<br>
# MAIN REPOS
---
<p>
- [Global Fishing Watch Main Github Repo](https://github.com/GlobalFishingWatch)
- [Global Fishing Watch Data Blog](http://globalfishingwatch.io/)
- [DataKind SG Github](https://github.com/DataKind-SG/vessel-scoring)
- [GFW Beta Map](http://globalfishingwatch.org/map/)

<p>
- [Data Repo](https://github.com/GlobalFishingWatch/training-data) (Too large to download! Get thumbdrive from team leads)
- [Vessel Model Repo](https://github.com/GlobalFishingWatch/vessel-scoring) (Clone this pls).

- pip install rolling_measures (https://github.com/GlobalFishingWatch/rolling_measures)

<br>
# [Vessel Identity](http://globalfishingwatch.io/vessels.html)
---
<p>
- AIS messages include a field **"shiptype"**, which is a two digit number corresponding to the vessel’s activity. 
- The full list of these possible activities is listed on [Marine Traffic](https://help.marinetraffic.com/hc/en-us/articles/205579997-What-is-the-significance-of-the-AIS-SHIPTYPE-number-).

#### 1. Likely Fishing
They call vessels that self report as fishing, **"likely fishing"** vessels.

#### 2. Known Fishing
To identify fishing vessels we also match mmsi numbers to vessel registries, such as the [European Union’s](http://ec.europa.eu/fisheries/fleet/index.cfm) vessel registry, or the [Consolidated List of Authorized Vessels](http://www.tuna-org.org/vesselpos.htm).

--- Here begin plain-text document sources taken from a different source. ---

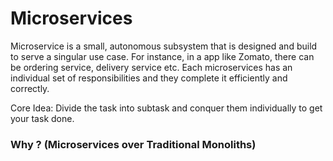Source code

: # Microservices

Microservice is a small, autonomous subsystem that is designed and build to serve a singular use case.
For instance, in a app like Zomato, there can be ordering service, delivery service etc.
Each microservices has an individual set of responsibilities and they complete it efficiently and correctly.

Core Idea: Divide the task into subtask and conquer them individually to get your task done.

### Why ? (Microservices over Traditional Monoliths)

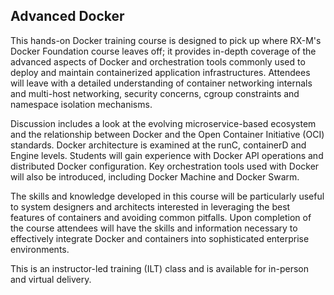## Advanced Docker

This hands-on Docker training course is designed to pick up where RX-M's Docker Foundation course leaves off; it provides in-depth coverage of the advanced aspects of Docker and orchestration tools commonly used to deploy and maintain containerized application infrastructures. Attendees will leave with a detailed understanding of container networking internals and multi-host networking, security concerns, cgroup constraints and namespace isolation mechanisms.

Discussion includes a look at the evolving microservice-based ecosystem and the relationship between Docker and the Open Container Initiative (OCI) standards. Docker architecture is examined at the runC, containerD and Engine levels. Students will gain experience with Docker API operations and distributed Docker configuration. Key orchestration tools used with Docker will also be introduced, including Docker Machine and Docker Swarm.

The skills and knowledge developed in this course will be particularly useful to system designers and architects interested in leveraging the best features of containers and avoiding common pitfalls. Upon completion of the course attendees will have the skills and information necessary to effectively integrate Docker and containers into sophisticated enterprise environments.

This is an instructor-led training (ILT) class and is available for in-person and virtual delivery.
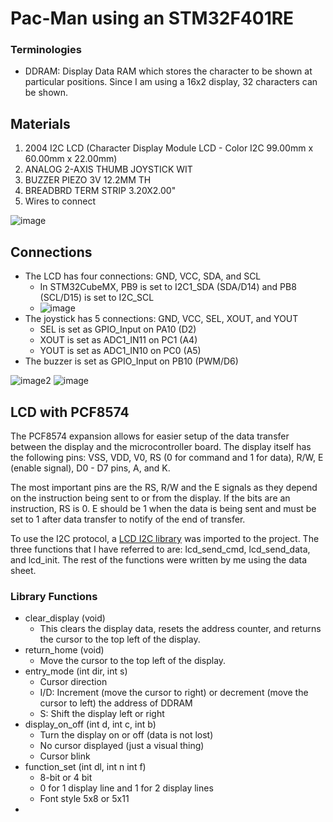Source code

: # Pac-Man using an STM32F401RE

### Terminologies
- DDRAM: Display Data RAM which stores the character to be shown at particular positions. Since I am using a 16x2 display, 32 characters can be shown.

## Materials
1. 2004 I2C LCD (Character Display Module LCD - Color I2C 99.00mm x 60.00mm x 22.00mm)
2. ANALOG 2-AXIS THUMB JOYSTICK WIT
3. BUZZER PIEZO 3V 12.2MM TH
4. BREADBRD TERM STRIP 3.20X2.00"
5. Wires to connect

![image](https://github.com/user-attachments/assets/d3690178-f210-460b-88df-5f05370047e6)

## Connections
- The LCD has four connections: GND, VCC, SDA, and SCL
  - In STM32CubeMX, PB9 is set to I2C1_SDA (SDA/D14) and PB8 (SCL/D15) is set to I2C_SCL
  - ![image](https://github.com/user-attachments/assets/88de7ac6-46ff-428b-a5d1-e7ca8b57d041)
- The joystick has 5 connections: GND, VCC, SEL, XOUT, and YOUT
  - SEL is set as GPIO_Input on PA10 (D2)
  - XOUT is set as ADC1_IN11 on PC1 (A4)
  - YOUT is set as ADC1_IN10 on PC0 (A5)
- The buzzer is set as GPIO_Input on PB10 (PWM/D6)

![image2](https://github.com/user-attachments/assets/51b45d16-cd63-412f-bfd8-c203b666af73)
![image](https://github.com/user-attachments/assets/5a4ca3f4-88b6-4894-b530-74c42caa9e5e)

## LCD with PCF8574
The PCF8574 expansion allows for easier setup of the data transfer between the display and the microcontroller board. The display itself has the following pins: VSS, VDD, V0, RS (0 for command and 1 for data), R/W, E (enable signal), D0 - D7 pins, A, and K.

The most important pins are the RS, R/W and the E signals as they depend on the instruction being sent to or from the display. If the bits are an instruction, RS is 0. E should be 1 when the data is being sent and must be set to 1 after data transfer to notify of the end of transfer.

To use the I2C protocol, a [LCD I2C library](https://controllerstech.com/i2c-lcd-in-stm32/) was imported to the project. The three functions that I have referred to are: lcd_send_cmd, lcd_send_data, and lcd_init. The rest of the functions were written by me using the data sheet.

### Library Functions
- clear_display (void)
  - This clears the display data, resets the address counter, and returns the cursor to the top left of the display.
- return_home (void)
  - Move the cursor to the top left of the display.
- entry_mode (int dir, int s)
  - Cursor direction
  - I/D: Increment (move the cursor to right) or decrement (move the cursor to left) the address of DDRAM
  - S: Shift the display left or right
- display_on_off (int d, int c, int b)
  - Turn the display on or off (data is not lost)
  - No cursor displayed (just a visual thing)
  - Cursor blink
- function_set (int dl, int n int f)
  - 8-bit or 4 bit
  - 0 for 1 display line and 1 for 2 display lines
  - Font style 5x8 or 5x11
- 
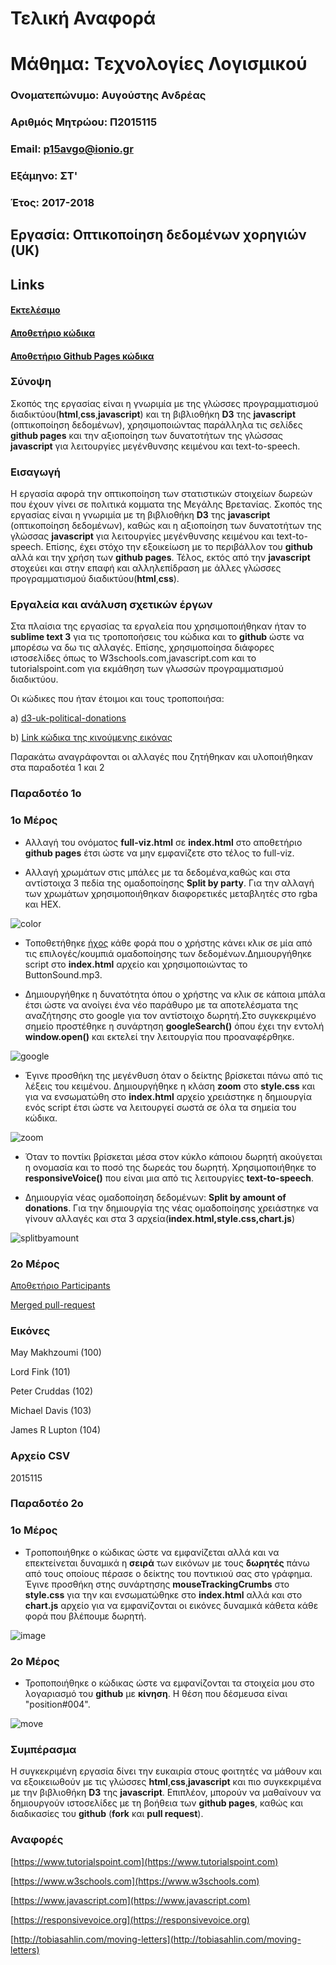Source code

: # Τελική Αναφορά

# Μάθημα: Τεχνολογίες Λογισμικού

### Ονοματεπώνυμο: Αυγούστης Ανδρέας
### Αριθμός Μητρώου: Π2015115
### Email: p15avgo@ionio.gr
### Εξάμηνο: ΣΤ'
### Έτος: 2017-2018

## Εργασία: Οπτικοποίηση δεδομένων χορηγιών (UK)
## Links

#### [Εκτελέσιμο](https://p15avgo.github.io/D3js-uk-political-donations/)
#### [Αποθετήριο κώδικα](https://github.com/p15avgo/D3js-uk-political-donations/tree/Αρχικό-έργο-και-ενδιάμεση-αναφορά-προόδου)
#### [Αποθετήριο Github Pages κώδικα](https://github.com/p15avgo/D3js-uk-political-donations/tree/gh-pages)



### Σύνοψη

Σκοπός της εργασίας είναι η γνωριμία με της γλώσσες προγραμματισμού διαδικτύου(**html**,**css**,**javascript**) και τη βιβλιοθήκη **D3** της **javascript** (οπτικοποίηση δεδομένων), χρησιμοποιώντας παράλληλα τις σελίδες **github pages** και την αξιοποίηση των δυνατοτήτων της γλώσσας **javascript** για λειτουργίες μεγένθυνσης κειμένου και text-to-speech.

### Εισαγωγή

Η εργασία αφορά την οπτικοποίηση των στατιστικών στοιχείων δωρεών που έχουν γίνει σε πολιτικά κομματα της Μεγάλης Βρετανίας.
Σκοπός της εργασίας είναι η γνωριμία με τη βιβλιοθήκη **D3** της **javascript** (οπτικοποίηση δεδομένων), καθώς και η αξιοποίηση των δυνατοτήτων της γλώσσας **javascript** για λειτουργίες μεγένθυνσης κειμένου και text-to-speech.
Επίσης, έχει στόχο την εξοικείωση με το περιβάλλον του **github** αλλά και την χρήση των **github pages**.
Τέλος, εκτός από την **javascript** στοχεύει και στην επαφή και αλληλεπίδραση με άλλες γλώσσες προγραμματισμού διαδικτύου(**html**,**css**).

### Εργαλεία και ανάλυση σχετικών έργων

Στα πλαίσια της εργασίας τα εργαλεία που χρησιμοποιήθηκαν ήταν το **sublime text 3** για τις τροποποήσεις του κώδικα και το **github** ώστε να μπορέσω να δω τις αλλαγές. Επίσης, χρησιμοποίησα διάφορες ιστοσελίδες όπως το W3schools.com,javascript.com και το tutorialspoint.com για εκμάθηση των γλωσσών προγραμματισμού διαδικτύου.

Οι κώδικες που ήταν έτοιμοι και τους τροποποιήσα: 

 a) [d3-uk-political-donations](https://github.com/ioniodi/D3js-uk-political-donations) 
 
 b) [Link κώδικα της κινούμενης εικόνας](https://github.com/ioniodi/D3js-uk-political-donations/blob/master/participants/index.html)
 
Παρακάτω αναγράφονται οι αλλαγές που ζητήθηκαν και υλοποιήθηκαν στα παραδοτέα 1 και 2

### Παραδοτέο 1ο

### 1ο Μέρος

* Αλλαγή του ονόματος **full-viz.html** σε **index.html** στο αποθετήριο **github pages** έτσι ώστε να μην εμφανίζετε στο τέλος το full-viz.

* Αλλαγή χρωμάτων στις μπάλες με τα δεδομένα,καθώς και στα αντίστοιχα 3 πεδία της ομαδοποίησης **Split by party**.
Για την αλλαγή των χρωμάτων χρησιμοποιήθηκαν διαφορετικές μεταβλητές στο rgba και HEX.


![color](https://raw.githubusercontent.com/p15avgo/sw/master/projects/2015115/ColorChange.png)

* Τοποθετήθηκε [ήχος](https://www.soundjay.com/button/sounds/button-17.mp3) κάθε φορά που ο χρήστης κάνει κλικ σε μία από τις επιλογές/κουμπιά ομαδοποίησης των δεδομένων.Δημιουργήθηκε script στο **index.html** αρχείο και χρησιμοποιώντας το ButtonSound.mp3.    

* Δημιουργήθηκε η δυνατότητα όπου ο χρήστης να κλικ σε κάποια μπάλα έτσι ώστε να ανοίγει ένα νέο παράθυρο με τα αποτελέσματα της αναζήτησης στο google για τον αντίστοιχο δωρητή.Στο συγκεκριμένο σημείο προστέθηκε η συνάρτηση **googleSearch()** όπου έχει την εντολή **window.open()** και εκτελεί την λειτουργία που προαναφέρθηκε.

![google](https://raw.githubusercontent.com/p15avgo/sw/master/projects/2015115/google.gif)

* Έγινε προσθήκη της μεγένθυση όταν ο δείκτης βρίσκεται πάνω από τις λέξεις του κειμένου.
Δημιουργήθηκε η κλάση **zoom** στο **style.css** και για να ενσωματώθη στο **index.html** αρχείο χρειάστηκε η δημιουργία ενός script έτσι ώστε να λειτουργεί σωστά σε όλα τα σημεία του κώδικα.

![zoom](https://raw.githubusercontent.com/p15avgo/sw/master/projects/2015115/zoom.gif)

* Όταν το ποντίκι βρίσκεται μέσα στον κύκλο κάποιου δωρητή ακούγεται η ονομασία και το ποσό της δωρεάς του δωρητή.
Χρησιμοποιήθηκε το **responsiveVoice()** που είναι μια από τις λειτουργίες **text-to-speech**.

* Δημιουργία νέας ομαδοποίηση δεδομένων: **Split by amount of donations**.
Για την δημιουργία της νέας ομαδοποίησης χρειάστηκε να γίνουν αλλαγές και στα 3 αρχεία(**index.html,style.css,chart.js**)

![splitbyamount](https://raw.githubusercontent.com/p15avgo/sw/master/projects/2015115/SplitByAmountOfTheDonation.png)

### 2ο Μέρος
[Αποθετήριο Participants](https://github.com/p15avgo/D3js-uk-political-donations/tree/Participants)

[Merged pull-request](https://github.com/ioniodi/D3js-uk-political-donations/pull/25)

### Εικόνες

May Makhzoumi (100)

Lord Fink (101)

Peter Cruddas (102)

Michael Davis (103)

James R Lupton (104)

### Αρχείο CSV
2015115

### Παραδοτέο 2ο

### 1ο Μέρος

* Tροποποιήθηκε o κώδικας ώστε να εμφανίζεται αλλά και να επεκτείνεται δυναμικά η **σειρά** των εικόνων με τους **δωρητές** πάνω από τους οποίους πέρασε ο δείκτης του ποντικιού σας στο γράφημα.
Έγινε προσθήκη στης συνάρτησης **mouseTrackingCrumbs** στο **style.css** για την και ενσωματώθηκε στο **index.html** αλλά και στο **chart.js** αρχείο για να εμφανίζονται οι εικόνες δυναμικά κάθετα κάθε φορά που βλέπουμε δωρητή.

![image](https://raw.githubusercontent.com/p15avgo/sw/master/projects/2015115/icons.gif)

### 2ο Μέρος

* Τροποποιήθηκε ο κώδικας ώστε να εμφανίζονται τα στοιχεία μου στο λογαριασμό του **github** με **κίνηση**.
Η θέση που δέσμευσα είναι "position#004".

![move](https://raw.githubusercontent.com/p15avgo/sw/master/projects/2015115/name.gif)


### Συμπέρασμα

H συγκεκριμένη εργασία δίνει την ευκαιρία στους φοιτητές να μάθουν και να εξοικειωθούν με τις γλώσσες **html**,**css**,**javascript** και πιο συγκεκριμένα με την βιβλιοθήκη **D3** της **javascript**. Επιπλέον, μπορούν να μαθαίνουν να δημιουργούν ιστοσελίδες με τη βοήθεια των **github pages**, καθώς και διαδικασίες του **github** (**fork** και **pull request**).

### Αναφορές
[https://www.tutorialspoint.com](https://www.tutorialspoint.com)

[https://www.w3schools.com](https://www.w3schools.com)

[https://www.javascript.com](https://www.javascript.com)

[https://responsivevoice.org](https://responsivevoice.org)

[http://tobiasahlin.com/moving-letters](http://tobiasahlin.com/moving-letters)
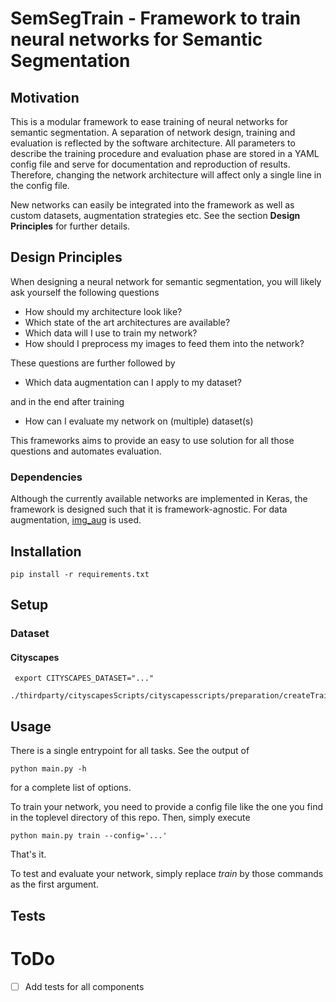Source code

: # SemSegTrain - Framework to train neural networks for Semantic Segmentation

## Motivation

This is a modular framework to ease training of neural networks for semantic segmentation. 
A separation of network design, training and evaluation is reflected by the software architecture. 
All parameters to describe the training procedure and evaluation phase are stored in a YAML config file and serve for documentation and reproduction of results.
Therefore, changing the network architecture will affect only a single line in the config file. 

New networks can easily be integrated into the framework as well as custom datasets, augmentation strategies etc. See the section **Design Principles** for further details. 

## Design Principles

When designing a neural network for semantic segmentation, you will likely ask yourself the following questions
 - How should my architecture look like?
 - Which state of the art architectures are available?
 - Which data will I use to train my network?
 - How should I preprocess my images to feed them into the network?
 
These questions are further followed by
 - Which data augmentation can I apply to my dataset?
 
and in the end after training
 - How can I evaluate my network on (multiple) dataset(s)
 
This frameworks aims to provide an easy to use solution for all those questions and automates evaluation.

### Dependencies

Although the currently available networks are implemented in Keras, the framework is designed such that it is framework-agnostic.
For data augmentation, [img_aug]() is used.

## Installation

    pip install -r requirements.txt 

## Setup

### Dataset

#### Cityscapes

     export CITYSCAPES_DATASET="..."
     ./thirdparty/cityscapesScripts/cityscapesscripts/preparation/createTrainIdLabelImgs.py
     
## Usage

There is a single entrypoint for all tasks. See the output of

    python main.py -h
    
for a complete list of options.

To train your network, you need to provide a config file like the one you find in the toplevel directory of this repo.
Then, simply execute

    python main.py train --config='...'

That's it.

To test and evaluate your network, simply replace *train* by those commands as the first argument.

## Tests



# ToDo

 - [ ] Add tests for all components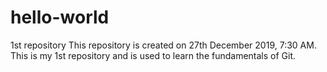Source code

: # hello-world
1st repository
This repository is created on 27th December 2019, 7:30 AM.
This is my 1st repository and is used to learn the fundamentals of Git.
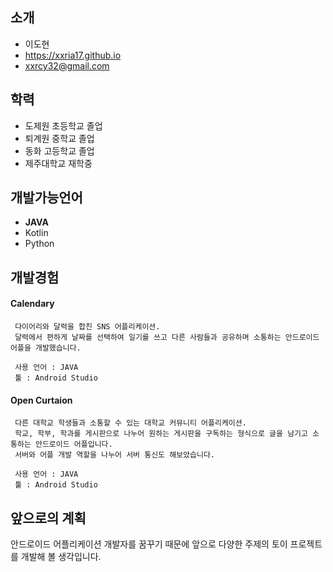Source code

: 
## 소개

* 이도현
* https://xxria17.github.io
* xxrcy32@gmail.com

## 학력

* 도제원 초등학교 졸업
* 퇴계원 중학교 졸업
* 동화 고등학교 졸업
* 제주대학교 재학중


## 개발가능언어

* __JAVA__
* Kotlin
* Python

## 개발경험

#### Calendary
     다이어리와 달력을 합친 SNS 어플리케이션.
     달력에서 편하게 날짜를 선택하여 일기를 쓰고 다른 사람들과 공유하며 소통하는 안드로이드 어플을 개발했습니다.
     
     사용 언어 : JAVA
     툴 : Android Studio
     
#### Open Curtaion
     다른 대학교 학생들과 소통할 수 있는 대학교 커뮤니티 어플리케이션.
     학교, 학부, 학과를 게시판으로 나누어 원하는 게시판을 구독하는 형식으로 글을 남기고 소통하는 안드로이드 어플입니다.
     서버와 어플 개발 역할을 나누어 서버 통신도 해보았습니다.
     
     사용 언어 : JAVA
     툴 : Android Studio
     
     
## 앞으로의 계획
   안드로이드 어플리케이션 개발자를 꿈꾸기 때문에 앞으로 다양한 주제의 토이 프로젝트를 개발해 볼 생각입니다.

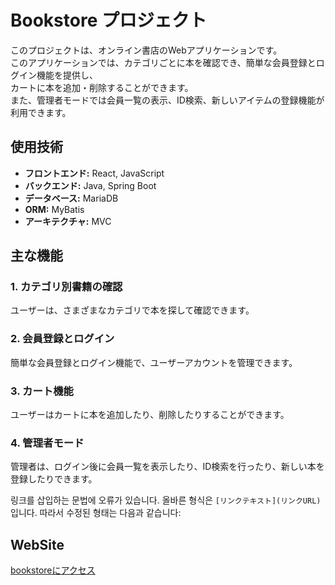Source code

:# Bookstore プロジェクト

このプロジェクトは、オンライン書店のWebアプリケーションです。<br/>
このアプリケーションでは、カテゴリごとに本を確認でき、簡単な会員登録とログイン機能を提供し、<br/>
カートに本を追加・削除することができます。<br/>
また、管理者モードでは会員一覧の表示、ID検索、新しいアイテムの登録機能が利用できます。

## 使用技術

- **フロントエンド:** React, JavaScript
- **バックエンド:** Java, Spring Boot
- **データベース:** MariaDB
- **ORM:** MyBatis
- **アーキテクチャ:** MVC

## 主な機能

### 1. カテゴリ別書籍の確認
ユーザーは、さまざまなカテゴリで本を探して確認できます。

### 2. 会員登録とログイン
簡単な会員登録とログイン機能で、ユーザーアカウントを管理できます。

### 3. カート機能
ユーザーはカートに本を追加したり、削除したりすることができます。

### 4. 管理者モード
管理者は、ログイン後に会員一覧を表示したり、ID検索を行ったり、新しい本を登録したりできます。

링크를 삽입하는 문법에 오류가 있습니다. 올바른 형식은 `[リンクテキスト](リンクURL)`입니다. 따라서 수정된 형태는 다음과 같습니다:


## WebSite

[bookstoreにアクセス](https://www.hyoni.click/)

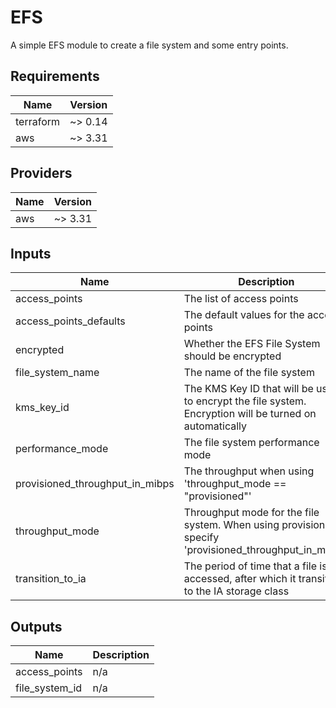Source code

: # EFS

A simple EFS module to create a file system and some entry points.

<!-- BEGINNING OF PRE-COMMIT-TERRAFORM DOCS HOOK -->
## Requirements

| Name | Version |
|------|---------|
| terraform | ~> 0.14 |
| aws | ~> 3.31 |

## Providers

| Name | Version |
|------|---------|
| aws | ~> 3.31 |

## Inputs

| Name | Description | Type | Default | Required |
|------|-------------|------|---------|:--------:|
| access\_points | The list of access points | `map(any)` | `{}` | no |
| access\_points\_defaults | The default values for the access points | `map(any)` | `{}` | no |
| encrypted | Whether the EFS File System should be encrypted | `bool` | `false` | no |
| file\_system\_name | The name of the file system | `string` | `""` | no |
| kms\_key\_id | The KMS Key ID that will be used to encrypt the file system. Encryption will be turned on automatically | `string` | `""` | no |
| performance\_mode | The file system performance mode | `string` | `"generalPurpose"` | no |
| provisioned\_throughput\_in\_mibps | The throughput when using 'throughput\_mode == "provisioned"' | `number` | `0` | no |
| throughput\_mode | Throughput mode for the file system. When using provisioned, specify 'provisioned\_throughput\_in\_mibps' | `string` | `"bursting"` | no |
| transition\_to\_ia | The period of time that a file is not accessed, after which it transitions to the IA storage class | `string` | `""` | no |

## Outputs

| Name | Description |
|------|-------------|
| access\_points | n/a |
| file\_system\_id | n/a |

<!-- END OF PRE-COMMIT-TERRAFORM DOCS HOOK -->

Many of these vessels also self-report as fishing and we call these vessels **"known fishing"** vessels.


<br>
They have collected a list of known vessel lists [here](https://github.com/GlobalFishingWatch/treniformis/tree/0.3/treniformis/_assets/GFW/FISHING_MMSI/KNOWN_AND_LIKELY).
The list is collected based on vessels with the following criteria:
- At least 500 position messages broadcast in any given year (thus ignoring vessels that had very little activity) – positions where a vessel had a speed above 0.1 knots.
- Vessels that broadcast they were fishing vessels 99 percent of the time (likely fishing vessels), or were matched with one of the fishing vessel registries (known fishing vessels).
- Some mmsi numbers that they knew were not fishing vessels, such as some helicopters that were using AIS and self-reporting as fishing because they work with fishing vessels.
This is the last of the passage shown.